If Jason Chaney, Todd Mackie, Carlos Moreno and Denise Rossetto were to compete in a relay race, there’s a good chance they’d miss the starting pistol while under a Tai Chi trance.

“In our previous lives [at network ad agencies],” says Todd, a partner and one of the three CCOs at Broken Heart Love Affair, “strategists would work with clients for months until they figure out the strategy. Then they hand it over to the creative department. [But at BHLA], we’re all together, all the time and we’re moving in the same way.”

While CSO Chaney and CCOs Mackie, Moreno and Rossetto ideate in unison, CBO Beverly Hammond is their conductor. The five ad execs – with a collective 116 years at 14 network agencies, where they led some of the most celebrated campaigns on the awards circuit from Cannes to CASSIES – founded the boutique agency to be a powerhouse stacked with senior talent.
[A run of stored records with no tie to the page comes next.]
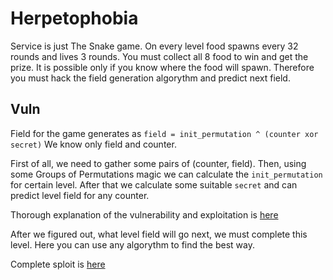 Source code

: # Herpetophobia

Service is just The Snake game.
On every level food spawns every 32 rounds and lives 3 rounds.
You must collect all 8 food to win and get the prize.
It is possible only if you know where the food will spawn.
Therefore you must hack the field generation algorythm and predict next field.

## Vuln

Field for the game generates as `field = init_permutation ^ (counter xor secret)`
We know only field and counter.

First of all, we need to gather some pairs of (counter, field).
Then, using some Groups of Permutations magic we can calculate the `init_permutation` for certain level.
After that we calculate some suitable `secret` and can predict level field for any counter.

Thorough explanation of the vulnerability and exploitation is [here](./predict.ipynb)

After we figured out, what level field will go next, we must complete this level.
Here you can use any algorythm to find the best way.

Complete sploit is [here](./sploit.sage) 

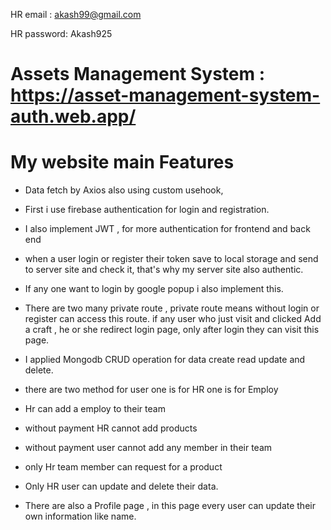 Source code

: HR email : akash99@gmail.com

HR password: Akash925

# Assets Management System : https://asset-management-system-auth.web.app/

# My website main Features

- Data fetch by Axios also using custom usehook,

- First i use firebase authentication for login and registration.

- I also implement JWT , for more authentication for frontend and back end

- when a user login or register their token save to
  local storage and send to server site and check it, that's why my server site also authentic.

- If any one want to login by google popup i also implement this.

- There are two many private route , private route means without login or register can access this route. if any user who just visit and clicked Add a craft , he or she redirect login page, only after login they can visit this page.

- I applied Mongodb CRUD operation for data create read update and delete.

- there are two method for user one is for HR one is for Employ

- Hr can add a employ to their team

- without payment HR cannot add products

- without payment user cannot add any member in their team

- only Hr team member can request for a product

- Only HR user can update and delete their data.

- There are also a Profile page , in this page every user can update their own information like name.
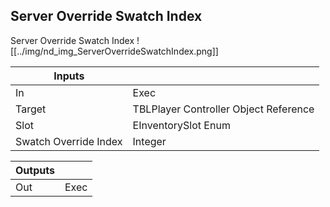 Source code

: ## Server Override Swatch Index
Server Override Swatch Index
![[../img/nd_img_ServerOverrideSwatchIndex.png]]

|Inputs||
|--|--|
| In | Exec |
| Target | TBLPlayer Controller Object Reference |
| Slot | EInventorySlot Enum |
| Swatch Override Index | Integer |

|Outputs||
|--|--|
| Out | Exec |
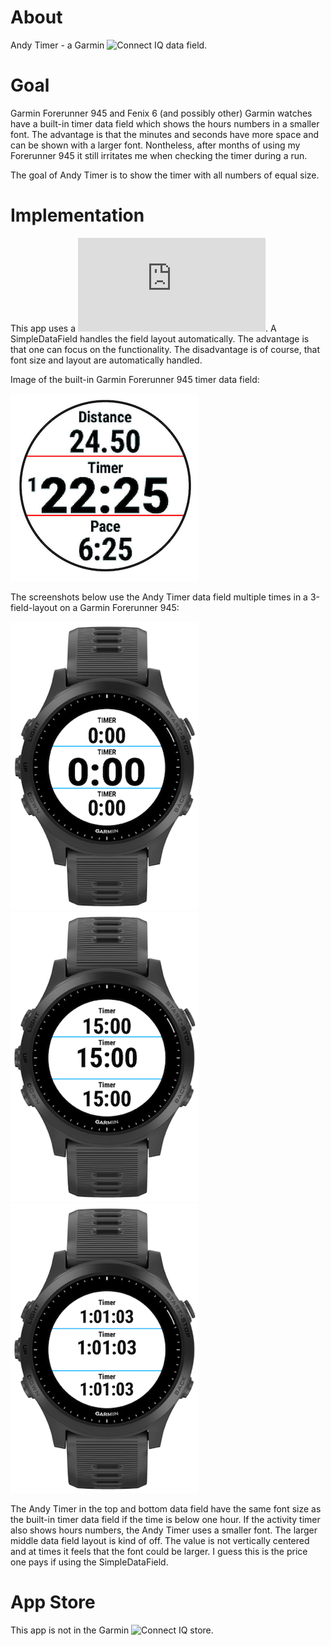 # About

Andy Timer - a Garmin ![Connect IQ](https://developer.garmin.com/connect-iq/overview/) data field.

# Goal

Garmin Forerunner 945 and Fenix 6 (and possibly other) Garmin watches have a built-in timer data field which shows the hours numbers in a smaller font. The advantage is that the minutes and seconds have more space and can be shown with a larger font. Nontheless, after months of using my Forerunner 945 it still irritates me when checking the timer during a run.

The goal of Andy Timer is to show the timer with all numbers of equal size.

# Implementation

This app uses a ![SimpleDataField](https://developer.garmin.com/connect-iq/api-docs/Toybox/WatchUi/SimpleDataField.html). A SimpleDataField handles the field layout automatically. The advantage is that one can focus on the functionality. The disadvantage is of course, that font size and layout are automatically handled. 

Image of the built-in Garmin Forerunner 945 timer data field:

![0](https://github.com/stirnim/garmin-andytimer/blob/master/screenshot/garmin.png)

The screenshots below use the Andy Timer data field multiple times in a 3-field-layout on a Garmin Forerunner 945:

![0](https://github.com/stirnim/garmin-andytimer/blob/master/screenshot/0.png)
![0](https://github.com/stirnim/garmin-andytimer/blob/master/screenshot/1.png)
![0](https://github.com/stirnim/garmin-andytimer/blob/master/screenshot/2.png)

The Andy Timer in the top and bottom data field have the same font size as the built-in timer data field if the time is below one hour. If the activity timer also shows hours numbers, the Andy Timer uses a smaller font. The larger middle data field layout is kind of off. The value is not vertically centered and at times it feels that the font could be larger. I guess this is the price one pays if using the SimpleDataField.

# App Store

This app is not in the Garmin ![Connect IQ store](https://apps.garmin.com/).
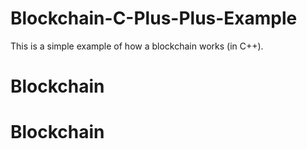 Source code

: # Blockchain-C-Plus-Plus-Example
This is a simple example of how a blockchain works (in C++).
# Blockchain
# Blockchain
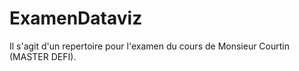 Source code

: # ExamenDataviz
Il s'agit d'un repertoire pour l'examen du cours de Monsieur Courtin (MASTER DEFI).

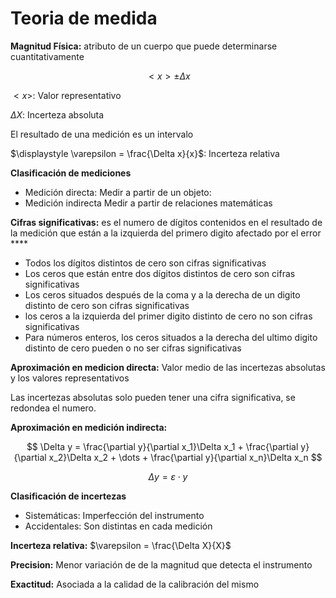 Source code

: # Teoria de medida

**Magnitud Física:** atributo de un cuerpo que puede determinarse cuantitativamente

$$
<x> \pm \Delta x
$$

$<x>$: Valor representativo

$\Delta X$:     Incerteza absoluta

El resultado de una medición es un intervalo

$\displaystyle \varepsilon = \frac{\Delta x}{x}$: Incerteza relativa

**Clasificación de mediciones**

- Medición directa: Medir a partir de un objeto:
- Medición indirecta Medir a partir de relaciones matemáticas

**Cifras significativas:** es el numero de dígitos contenidos en el resultado de la medición que están a la izquierda del primero digito afectado por el error ****

- Todos los dígitos distintos de cero son cifras significativas
- Los ceros que están entre dos dígitos distintos de cero son cifras significativas
- Los ceros situados después de la coma y a la derecha de un digito distinto de cero son cifras significativas
- los ceros a la izquierda del primer digito distinto de cero no son cifras significativas
- Para números enteros, los ceros situados a la derecha del ultimo digito distinto de cero pueden o no ser cifras significativas

**Aproximación en medicion directa:** Valor medio de las incertezas absolutas y los valores representativos

Las incertezas absolutas solo pueden tener una cifra significativa, se redondea el numero.

**Aproximación en medición indirecta:**

$$
\Delta y = \frac{\partial y}{\partial x_1}\Delta x_1 + \frac{\partial y}{\partial x_2}\Delta x_2 + \dots + \frac{\partial y}{\partial x_n}\Delta x_n 
$$

$$
\Delta y = \varepsilon \cdot y
$$

**Clasificación de incertezas**

- Sistemáticas: Imperfección del instrumento
- Accidentales: Son distintas en cada medición

**Incerteza relativa:** $\varepsilon = \frac{\Delta X}{X}$

**Precision:** Menor variación de de la magnitud que detecta el instrumento

**Exactitud:** Asociada a la calidad de la calibración del mismo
The question is, how do five highly decorated agency heads, who are used to running the show, not get in each other’s way? “Well, Carlos says it best: ‘No matter how we come at it, we all have the same intentions,’” explains Rossetto, describing BHLA’s mission, which is to “bring the love of advertising back” to clients, consumers and the creative community. “And that leads to a chemistry that you just can’t manufacture.”

The idea to open an agency with an inverted model, where experienced talent create advertising instead of just managing it, was initiated by Chaney when he became fed up with hearing about straining client/agency relationships and the disdain consumers have toward ads. The antidote, says Moreno, was to create a shop that focuses on building masterbrand platforms that “stand the test of time” and “are able to deliver the emotional messages that human beings need.”

Platforms like Kruger’s “Unapologetically Human” and Internova’s “Go Human, Book Human” were crafted not only to help the companies navigate the calamity that was 2020, but to also introduce new behaviour codes, says Chaney. Both celebrated humanity, whether through moments that are universal yet deemed taboo (clearing a snotty nose, sitting on the loo) or the interactions people have with each other (like booking a flight with a real person). And both implored consumers to see the brands, and the categories they sit in, from a new POV.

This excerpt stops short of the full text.